* **Task item**
Search the entries for the word "alertad". Copy each line in which it is found.

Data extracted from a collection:

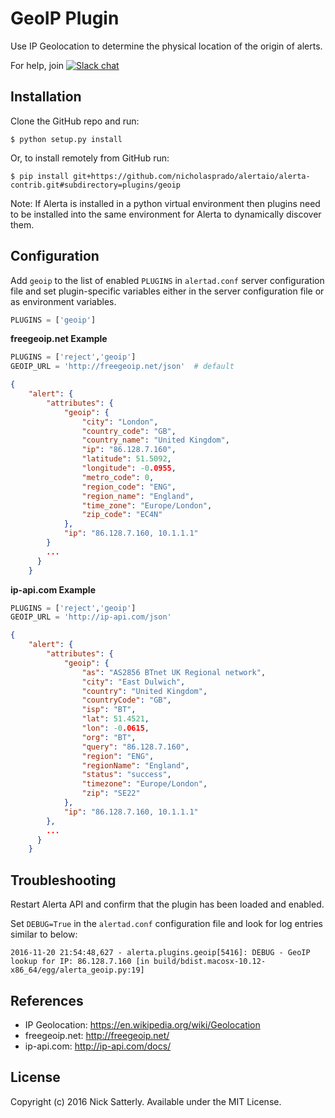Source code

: GeoIP Plugin
============

Use IP Geolocation to determine the physical location of the origin of alerts.

For help, join [![Slack chat](https://img.shields.io/badge/chat-on%20slack-blue?logo=slack)](https://slack.alerta.dev)

Installation
------------

Clone the GitHub repo and run:

    $ python setup.py install

Or, to install remotely from GitHub run:

    $ pip install git+https://github.com/nicholasprado/alertaio/alerta-contrib.git#subdirectory=plugins/geoip

Note: If Alerta is installed in a python virtual environment then plugins
need to be installed into the same environment for Alerta to dynamically
discover them.

Configuration
-------------

Add `geoip` to the list of enabled `PLUGINS` in `alertad.conf` server
configuration file and set plugin-specific variables either in the
server configuration file or as environment variables.

```python
PLUGINS = ['geoip']
```

**freegeoip.net Example**

```python
PLUGINS = ['reject','geoip']
GEOIP_URL = 'http://freegeoip.net/json'  # default
```

```json
{
    "alert": {
        "attributes": {
            "geoip": {
                "city": "London",
                "country_code": "GB",
                "country_name": "United Kingdom",
                "ip": "86.128.7.160",
                "latitude": 51.5092,
                "longitude": -0.0955,
                "metro_code": 0,
                "region_code": "ENG",
                "region_name": "England",
                "time_zone": "Europe/London",
                "zip_code": "EC4N"
            },
            "ip": "86.128.7.160, 10.1.1.1"
        }
        ...
      }
    }
```

**ip-api.com Example**

```python
PLUGINS = ['reject','geoip']
GEOIP_URL = 'http://ip-api.com/json'
```

```json
{
    "alert": {
        "attributes": {
            "geoip": {
                "as": "AS2856 BTnet UK Regional network",
                "city": "East Dulwich",
                "country": "United Kingdom",
                "countryCode": "GB",
                "isp": "BT",
                "lat": 51.4521,
                "lon": -0.0615,
                "org": "BT",
                "query": "86.128.7.160",
                "region": "ENG",
                "regionName": "England",
                "status": "success",
                "timezone": "Europe/London",
                "zip": "SE22"
            },
            "ip": "86.128.7.160, 10.1.1.1"
        },
        ...
      }
    }
```

Troubleshooting
---------------

Restart Alerta API and confirm that the plugin has been loaded and enabled.

Set `DEBUG=True` in the `alertad.conf` configuration file and look for log
entries similar to below:

```
2016-11-20 21:54:48,627 - alerta.plugins.geoip[5416]: DEBUG - GeoIP lookup for IP: 86.128.7.160 [in build/bdist.macosx-10.12-x86_64/egg/alerta_geoip.py:19]
```

References
----------

  * IP Geolocation: https://en.wikipedia.org/wiki/Geolocation
  * freegeoip.net: http://freegeoip.net/
  * ip-api.com: http://ip-api.com/docs/

License
-------

Copyright (c) 2016 Nick Satterly. Available under the MIT License.

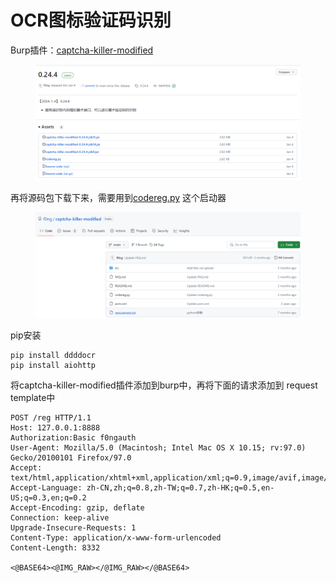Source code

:# OCR图标验证码识别

Burp插件：[captcha-killer-modified](https://github.com/f0ng/captcha-killer-modified)

<figure><img src="../.gitbook/assets/image (110).png" alt=""><figcaption></figcaption></figure>

再将源码包下载下来，需要用到[codereg.py](https://github.com/f0ng/captcha-killer-modified/blob/main/codereg.py) 这个启动器

<figure><img src="../.gitbook/assets/image (111).png" alt=""><figcaption></figcaption></figure>

pip安装

```
pip install ddddocr 
pip install aiohttp
```

将captcha-killer-modified插件添加到burp中，再将下面的请求添加到 request template中

```
POST /reg HTTP/1.1
Host: 127.0.0.1:8888
Authorization:Basic f0ngauth
User-Agent: Mozilla/5.0 (Macintosh; Intel Mac OS X 10.15; rv:97.0) Gecko/20100101 Firefox/97.0
Accept: text/html,application/xhtml+xml,application/xml;q=0.9,image/avif,image/webp,*/*;q=0.8
Accept-Language: zh-CN,zh;q=0.8,zh-TW;q=0.7,zh-HK;q=0.5,en-US;q=0.3,en;q=0.2
Accept-Encoding: gzip, deflate
Connection: keep-alive
Upgrade-Insecure-Requests: 1
Content-Type: application/x-www-form-urlencoded
Content-Length: 8332

<@BASE64><@IMG_RAW></@IMG_RAW></@BASE64>
```

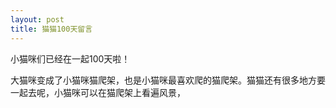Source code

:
 ```yaml
---
layout: post
title: 猫猫100天留言
---
```


小猫咪们已经在一起100天啦！

大猫咪变成了小猫咪猫爬架，也是小猫咪最喜欢爬的猫爬架。猫猫还有很多地方要一起去呢，小猫咪可以在猫爬架上看遍风景，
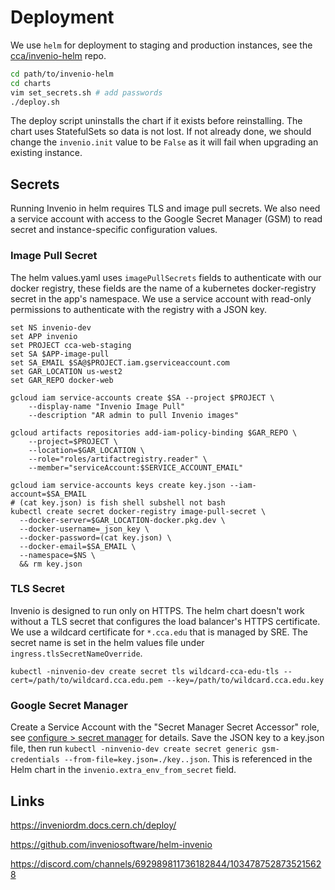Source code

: # Deployment

We use `helm` for deployment to staging and production instances, see the [cca/invenio-helm](https://github.com/cca/invenio-helm) repo.

```sh
cd path/to/invenio-helm
cd charts
vim set_secrets.sh # add passwords
./deploy.sh
```

The deploy script uninstalls the chart if it exists before reinstalling. The chart uses StatefulSets so data is not lost. If not already done, we should change the `invenio.init` value to be `False` as it will fail when upgrading an existing instance.

## Secrets

Running Invenio in helm requires TLS and image pull secrets. We also need a service account with access to the Google Secret Manager (GSM) to read secret and instance-specific configuration values.

### Image Pull Secret

The helm values.yaml uses `imagePullSecrets` fields to authenticate with our docker registry, these fields are the name of a kubernetes docker-registry secret in the app's namespace. We use a service account with read-only permissions to authenticate with the registry with a JSON key.

```fish
set NS invenio-dev
set APP invenio
set PROJECT cca-web-staging
set SA $APP-image-pull
set SA_EMAIL $SA@$PROJECT.iam.gserviceaccount.com
set GAR_LOCATION us-west2
set GAR_REPO docker-web

gcloud iam service-accounts create $SA --project $PROJECT \
    --display-name "Invenio Image Pull"
    --description "AR admin to pull Invenio images"

gcloud artifacts repositories add-iam-policy-binding $GAR_REPO \
    --project=$PROJECT \
    --location=$GAR_LOCATION \
    --role="roles/artifactregistry.reader" \
    --member="serviceAccount:$SERVICE_ACCOUNT_EMAIL"

gcloud iam service-accounts keys create key.json --iam-account=$SA_EMAIL
# (cat key.json) is fish shell subshell not bash
kubectl create secret docker-registry image-pull-secret \
  --docker-server=$GAR_LOCATION-docker.pkg.dev \
  --docker-username=_json_key \
  --docker-password=(cat key.json) \
  --docker-email=$SA_EMAIL \
  --namespace=$NS \
  && rm key.json
```

### TLS Secret

Invenio is designed to run only on HTTPS. The helm chart doesn't work without a TLS secret that configures the load balancer's HTTPS certificate. We use a wildcard certificate for `*.cca.edu` that is managed by SRE. The secret name is set in the helm values file under `ingress.tlsSecretNameOverride`.

`kubectl -ninvenio-dev create secret tls wildcard-cca-edu-tls --cert=/path/to/wildcard.cca.edu.pem --key=/path/to/wildcard.cca.edu.key`

### Google Secret Manager

Create a Service Account with the "Secret Manager Secret Accessor" role, see [configure > secret manager](./configure.md#secret-manager) for details. Save the JSON key to a key.json file, then run `kubectl -ninvenio-dev create secret generic gsm-credentials --from-file=key.json=./key..json`. This is referenced in the Helm chart in the `invenio.extra_env_from_secret` field.

## Links

https://inveniordm.docs.cern.ch/deploy/

https://github.com/inveniosoftware/helm-invenio

https://discord.com/channels/692989811736182844/1034787528735215628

* **Answer to this task**
Add `geoip` to the list of enabled `PLUGINS` in `alertad.conf` server
Set `DEBUG=True` in the `alertad.conf` configuration file and look for log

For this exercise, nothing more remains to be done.